Cranswick said it was considering its options after King’s Lynn & West Norfolk Borough Council Planning Committee unanimously rejected its application for a large pig and poultry unit in Norfolk.
After a three-year process that encountered various delay and generated huge opposition, Cranswick had been seeking permission to expand an existing site to house 14,000 pigs and 714,000 chickens near the villages of Methwold and Feltwell.
Following the three-hour hearing, a Cranswick spokesperson said: “We are incredibly disappointed by today’s decision. This a bad day for the sustainable production of British meat. We’ll now take time to review the decision and consider the options available to us.”
NGOs that had campaigned against the development described it as a ‘landmark decision’, however. Sustain and Feedback said failure to include information on full direct and indirect greenhouse gas emissions in the application was considered grounds for rejection by the council’s planning experts, in what will be ‘a significant boost for climate campaigners but a damning indictment for UK megafarms’.
Lily O’Mara, Climate Campaigner at Sustain, said: “Local authorities are waking up to the reality of industrial farming: a damaging and extractive system of food production that poses a serious threat to human health and our country’s future, both economically and environmentally.
“King’s Lynn and West Norfolk Council has rightly put nature and communities first by saying no to a development that would have sent us in completely the wrong direction.”
Jake White, head of legal advocacy at the WWF, said: “This is a well-deserved win, not just for the environment but for the local community who united to oppose this unpopular, unlawful and unsustainable megafarm.
“We are delighted that the people of Methwold have got the result they wanted following the council’s robust consultation process.”
Terry Jermy, the MP for South West Norfolk who had vocally campaigned against the development, called it a ‘victory for local people and the environment’, Lynn News reported.
“I said from the beginning, no ifs, no buts, the megafarm should not go ahead and I am delighted that the application has been rejected. With over 15,000 objections and numerous of legal concerns raised based on environmental breaches this is an important victory,” he said.
A borough council spokesperson said: “Our role in determining this application is to ensure that the planning process is conducted professionally, objectively and thoroughly, and we are confident that this is what has happened today.
“We thank all parties involved, in particular the members of our planning team and our planning committee, for their careful analysis and consideration of the issues, to help us reach this decision.”
Uphill battle
Cranswick was always facing an uphill battle to win the day, after planning officers recommended that the application should be refused, in a 200-page report published in March.
With the site lying close to a number of European protected sites, the report said Cranswick had failed to demonstrate that the development ‘would not result in significant adverse effects on the protected sites’.
They also concluded that insufficient environmental information had been submitted to enable the council to reach a view on the impact of the project on the environment and climate change.
The report stated: “The public benefits of the development as proposed are outweighed by the potential environmental impacts of the scheme.
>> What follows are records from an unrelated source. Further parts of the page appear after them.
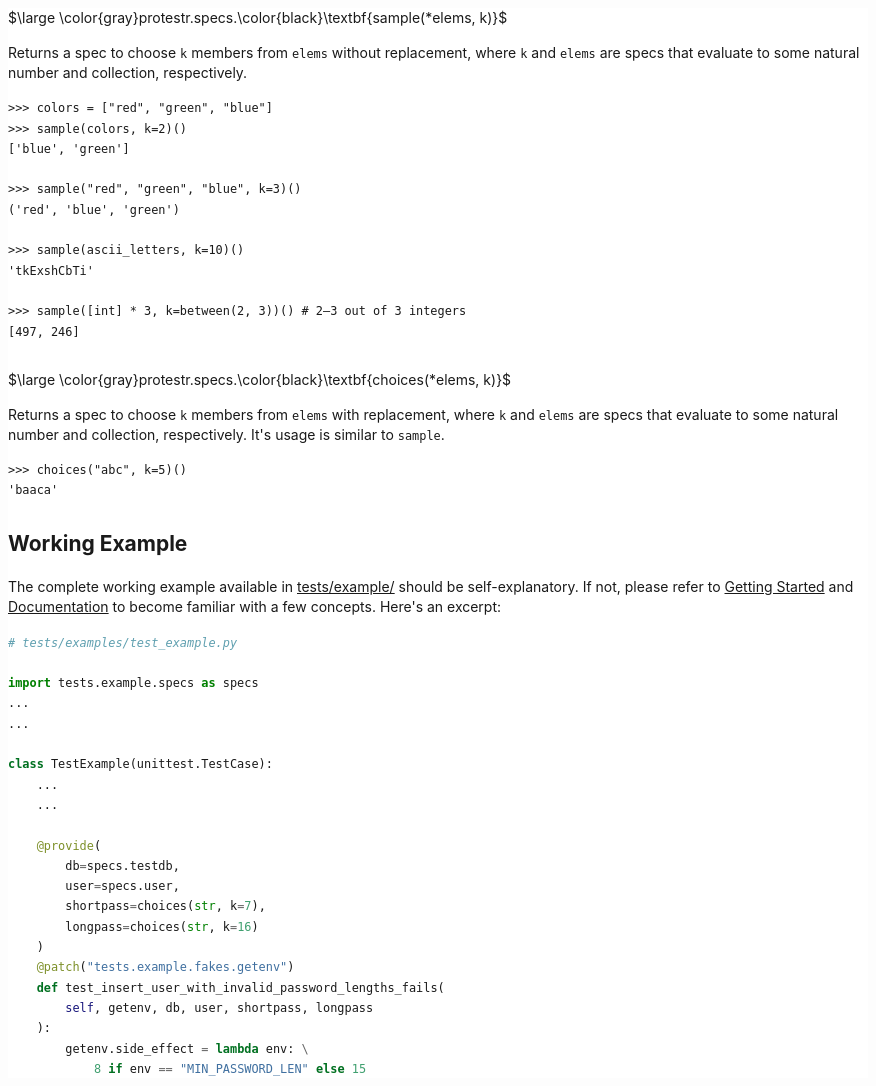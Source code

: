 ##

$\large \color{gray}protestr.specs.\color{black}\textbf{sample(*elems, k)}$

Returns a spec to choose `k` members from `elems` without replacement,
where `k` and `elems` are specs that evaluate to some natural number
and collection, respectively.

```pycon
>>> colors = ["red", "green", "blue"]
>>> sample(colors, k=2)()
['blue', 'green']

>>> sample("red", "green", "blue", k=3)()
('red', 'blue', 'green')

>>> sample(ascii_letters, k=10)()
'tkExshCbTi'

>>> sample([int] * 3, k=between(2, 3))() # 2–3 out of 3 integers
[497, 246]
```

##

$\large \color{gray}protestr.specs.\color{black}\textbf{choices(*elems, k)}$

Returns a spec to choose `k` members from `elems` with replacement,
where `k` and `elems` are specs that evaluate to some natural number
and collection, respectively. It's usage is similar to `sample`.

```pycon
>>> choices("abc", k=5)()
'baaca'
```

## Working Example

The complete working example available in
[tests/example/](https://github.com/Grimmscorpp/protestr/tree/main/tests/example)
should be self-explanatory. If not, please refer to
[Getting Started](#getting-started) and [Documentation](#documentation)
to become familiar with a few concepts. Here's an excerpt:

```python
# tests/examples/test_example.py

import tests.example.specs as specs
...
...

class TestExample(unittest.TestCase):
    ...
    ...

    @provide(
        db=specs.testdb,
        user=specs.user,
        shortpass=choices(str, k=7),
        longpass=choices(str, k=16)
    )
    @patch("tests.example.fakes.getenv")
    def test_insert_user_with_invalid_password_lengths_fails(
        self, getenv, db, user, shortpass, longpass
    ):
        getenv.side_effect = lambda env: \
            8 if env == "MIN_PASSWORD_LEN" else 15

```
The Council are not in a position to fully assess these impacts, despite the number of opportunities presented to the Applicant to submit further information, and as such the application should be refused.”
Cranswick hit back, issuing a robust response that was heavily critical of the council in its statement to the planning committee.
It reiterated its arguments that the development would ensure better use of local land, improving the existing site, which currently permitted by the Environment Agency to house 29,000 pigs; deliver higher welfare for pigs and poultry and improve British food security, reducing the country’s reliance on imports.
Cranswick refuted the ‘mega farm’ tag, pointing out that the pigs, for example, would be housed in 14 straw-based buildings similar to those used across the country.
It said the application was about producing more British food, to higher welfare standards, through the redevelopment of existing farms. The renovated site would produce 0.5% of the pigs, and 0.5% of the chickens, reared in the UK.
“At a time of rising prices, trade wars and escalating international tensions, now is the time Britain needs to produce more food at home, using modern, efficient and sustainable forms of farming,” it said in its final briefing to the planning committee.
“Not doing so will have a detrimental impact on UK economic growth, on food prices for consumers locally and nationally, and on direct and indirect employment opportunities, within Norfolk and across the wider UK.”
Cranswick said it ‘fully recognised that a range of concerns and views have been expressed by local stakeholders and residents’, and had worked hard to address the issues.
But, with reports that the proposal received around 15,000 objections, alongside a handful of submissions in support, Cranswick claimed that 90% of the objections came from outside the local area, defined as a 10km radius around the site, with many from outside the UK, including Rome, Lisbon, Calgary and California.